Al otro lado del pasillo, en la mesa contigua, había un chico vaciándose una pequeña botella de vermut en un vaso con hielos. Me pareció un poco temprano, pero vi su sonrisa de medio lado, como si le diese vueltas a un secreto muy propicio, y pensé que estaría recorriendo un país detrás de otro en un viaje que le había conducido a una gozosa suspensión de las convenciones horarias. Si se estaba tomando una copilla a las diez de la mañana sería para celebrar que la vida era hermosa para los beatniks como él, que había sobrevivido a décadas de disimulo. Hoy duermes en Hamburgo, mañana te despiertas en Cádiz. El secreto que le calentaba por dentro podría ser que se sentía vivo y capaz de todo. Más raro me pareció después que estuviese haciéndole fotos a la botella vacía, unas fotos con un cierto aire artístico: sostenía la botella delante de la ventana, como en busca de un rayo de sol que atravesase los cristales… La botella no tenía nada de especial, pero él, sin duda debido a su estado exaltado, había percibido cierta belleza que trataba de registrar con la cámara. Lo miré en varias ocasiones a lo largo del viaje, y todas le vi esa sonrisilla misteriosa, de disfrutar una felicidad desbordante, inaguantable. Miraba por la ventana y sonreía, miraba a los viajeros embebidos en los teléfonos y sonreía, cerraba los ojos y sonreía, como si le estuviese calentando un sol secreto. Parecía el protagonista de una película sobre un inocente iluminado. Lo cierto es que daba gusto mirarlo, pero a la vez pensé que estaba drogado. Él también me sorprendió mirándolo y apartó la mirada, y sonrió un poco más, como si estuviera asimilando para sus adentros la gloriosa epifanía de cruzar la mirada con otro ser humano.
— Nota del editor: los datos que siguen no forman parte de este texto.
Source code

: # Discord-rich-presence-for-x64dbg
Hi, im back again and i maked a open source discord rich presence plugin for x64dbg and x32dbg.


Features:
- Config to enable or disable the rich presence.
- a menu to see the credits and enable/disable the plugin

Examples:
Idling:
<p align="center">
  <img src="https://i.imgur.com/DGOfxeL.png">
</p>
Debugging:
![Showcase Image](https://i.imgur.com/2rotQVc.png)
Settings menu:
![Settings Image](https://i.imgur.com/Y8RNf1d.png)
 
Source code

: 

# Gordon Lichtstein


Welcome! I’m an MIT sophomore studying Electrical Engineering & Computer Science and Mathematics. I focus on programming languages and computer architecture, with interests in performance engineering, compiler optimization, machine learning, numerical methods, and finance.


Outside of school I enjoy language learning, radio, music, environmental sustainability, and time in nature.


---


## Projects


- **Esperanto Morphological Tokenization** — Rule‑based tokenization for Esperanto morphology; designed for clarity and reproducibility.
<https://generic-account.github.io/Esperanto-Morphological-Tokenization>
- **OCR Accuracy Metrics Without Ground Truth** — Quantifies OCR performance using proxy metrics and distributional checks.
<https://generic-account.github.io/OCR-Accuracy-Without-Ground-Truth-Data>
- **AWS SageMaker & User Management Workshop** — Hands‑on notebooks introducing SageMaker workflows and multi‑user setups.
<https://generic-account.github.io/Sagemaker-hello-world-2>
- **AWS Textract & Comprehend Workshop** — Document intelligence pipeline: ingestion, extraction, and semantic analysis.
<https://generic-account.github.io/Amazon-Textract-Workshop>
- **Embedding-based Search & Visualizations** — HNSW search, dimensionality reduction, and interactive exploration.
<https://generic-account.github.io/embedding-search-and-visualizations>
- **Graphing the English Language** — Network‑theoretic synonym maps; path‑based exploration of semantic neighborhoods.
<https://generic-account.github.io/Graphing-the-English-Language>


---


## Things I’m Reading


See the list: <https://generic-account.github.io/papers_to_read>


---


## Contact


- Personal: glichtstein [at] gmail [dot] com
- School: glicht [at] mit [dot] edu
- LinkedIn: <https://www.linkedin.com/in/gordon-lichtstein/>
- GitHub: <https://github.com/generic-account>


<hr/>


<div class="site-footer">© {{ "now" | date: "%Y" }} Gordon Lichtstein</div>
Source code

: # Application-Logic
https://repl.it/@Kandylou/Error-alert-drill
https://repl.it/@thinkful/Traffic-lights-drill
Y otro día, la siguiente escena: un adolescente muy alto, aislado del mundo con un par de cascos, se echó a dormir aprovechando que el asiento contiguo iba libre. Como era tan alto ocupaba el pasillo e incluso le llegaban los pies a los asientos del otro lado. Él dormía a pierna más o menos suelta, pero el paso quedaba obstaculizado. Entonces se acercaron por el pasillo un par de chicas también adolescentes, que caminaban con los teléfonos en la mano, y cuando llegaron a la altura del durmiente se detuvieron, se miraron entre ellas, soltaron unas risitas, se dieron la vuelta y se volvieron por donde habían venido. La escena me pareció rara −¿por qué no se atrevieron a despertarle para pedirle paso?− y me inquietó. Me parecía que detrás había algo no evidente. Por supuesto de entrada yo había pensado que qué chico tan maleducado, pero luego me pregunté si no estaría la verdadera mala educación y la auténtica decadencia de la moral en no molestarte en pedirle a alguien que te deje pasar.